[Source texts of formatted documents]
═══
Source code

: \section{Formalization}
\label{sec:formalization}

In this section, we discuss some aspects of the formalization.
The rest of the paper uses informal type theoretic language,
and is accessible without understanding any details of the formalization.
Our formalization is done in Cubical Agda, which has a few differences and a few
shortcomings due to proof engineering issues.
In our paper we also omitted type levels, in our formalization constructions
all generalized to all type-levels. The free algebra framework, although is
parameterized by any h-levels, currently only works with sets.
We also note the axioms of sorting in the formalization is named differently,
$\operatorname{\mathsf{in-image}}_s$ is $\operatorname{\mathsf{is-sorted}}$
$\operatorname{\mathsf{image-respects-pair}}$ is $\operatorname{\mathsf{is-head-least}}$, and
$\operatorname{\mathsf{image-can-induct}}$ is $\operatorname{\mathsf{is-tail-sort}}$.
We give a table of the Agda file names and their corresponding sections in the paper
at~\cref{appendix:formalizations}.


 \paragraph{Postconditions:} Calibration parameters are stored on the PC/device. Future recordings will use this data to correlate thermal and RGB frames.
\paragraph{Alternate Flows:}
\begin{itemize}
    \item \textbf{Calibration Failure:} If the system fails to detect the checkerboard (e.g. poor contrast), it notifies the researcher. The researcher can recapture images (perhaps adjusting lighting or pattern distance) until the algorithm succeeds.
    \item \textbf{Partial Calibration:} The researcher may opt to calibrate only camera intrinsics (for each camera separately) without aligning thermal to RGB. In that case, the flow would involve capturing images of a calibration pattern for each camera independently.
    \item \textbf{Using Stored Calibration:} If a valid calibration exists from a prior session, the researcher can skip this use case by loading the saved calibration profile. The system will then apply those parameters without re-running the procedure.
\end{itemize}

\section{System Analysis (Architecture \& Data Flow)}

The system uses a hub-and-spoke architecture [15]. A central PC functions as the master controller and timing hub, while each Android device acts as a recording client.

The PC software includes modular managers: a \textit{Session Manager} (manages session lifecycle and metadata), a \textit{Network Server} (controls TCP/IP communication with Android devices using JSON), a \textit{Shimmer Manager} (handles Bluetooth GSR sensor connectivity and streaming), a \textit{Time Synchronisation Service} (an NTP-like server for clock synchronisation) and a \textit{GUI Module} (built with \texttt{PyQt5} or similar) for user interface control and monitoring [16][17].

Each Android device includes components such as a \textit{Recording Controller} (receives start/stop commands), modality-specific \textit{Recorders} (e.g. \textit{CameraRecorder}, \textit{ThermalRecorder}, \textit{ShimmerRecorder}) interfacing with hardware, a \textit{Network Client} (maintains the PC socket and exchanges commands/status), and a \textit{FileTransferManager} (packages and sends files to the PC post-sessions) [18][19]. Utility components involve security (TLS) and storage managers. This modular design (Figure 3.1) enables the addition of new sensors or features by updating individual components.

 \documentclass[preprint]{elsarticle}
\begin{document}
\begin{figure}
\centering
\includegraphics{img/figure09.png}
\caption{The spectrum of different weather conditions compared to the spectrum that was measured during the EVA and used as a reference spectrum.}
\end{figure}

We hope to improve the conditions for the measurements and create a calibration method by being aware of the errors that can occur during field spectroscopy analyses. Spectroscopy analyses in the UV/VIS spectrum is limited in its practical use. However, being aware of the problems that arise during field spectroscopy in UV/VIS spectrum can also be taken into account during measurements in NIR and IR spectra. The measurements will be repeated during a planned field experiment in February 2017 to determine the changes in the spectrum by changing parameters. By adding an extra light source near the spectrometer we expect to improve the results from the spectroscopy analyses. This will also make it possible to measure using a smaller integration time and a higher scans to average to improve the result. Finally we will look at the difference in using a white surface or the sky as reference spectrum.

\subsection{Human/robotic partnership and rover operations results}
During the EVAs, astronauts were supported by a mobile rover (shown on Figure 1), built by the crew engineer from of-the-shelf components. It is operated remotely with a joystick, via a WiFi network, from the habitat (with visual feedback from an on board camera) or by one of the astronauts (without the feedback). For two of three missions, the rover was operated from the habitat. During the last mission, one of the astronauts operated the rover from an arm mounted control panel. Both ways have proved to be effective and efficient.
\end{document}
═══
:: Exercise details ::
Take the lines from the start of the records through the line holding "shortcomings due to proof engineering issues.", both included, and please print them exactly, with nothing else.

:: Answer to this task ::
Source code

: \section{Formalization}
\label{sec:formalization}

In this section, we discuss some aspects of the formalization.
The rest of the paper uses informal type theoretic language,
and is accessible without understanding any details of the formalization.
Our formalization is done in Cubical Agda, which has a few differences and a few
shortcomings due to proof engineering issues.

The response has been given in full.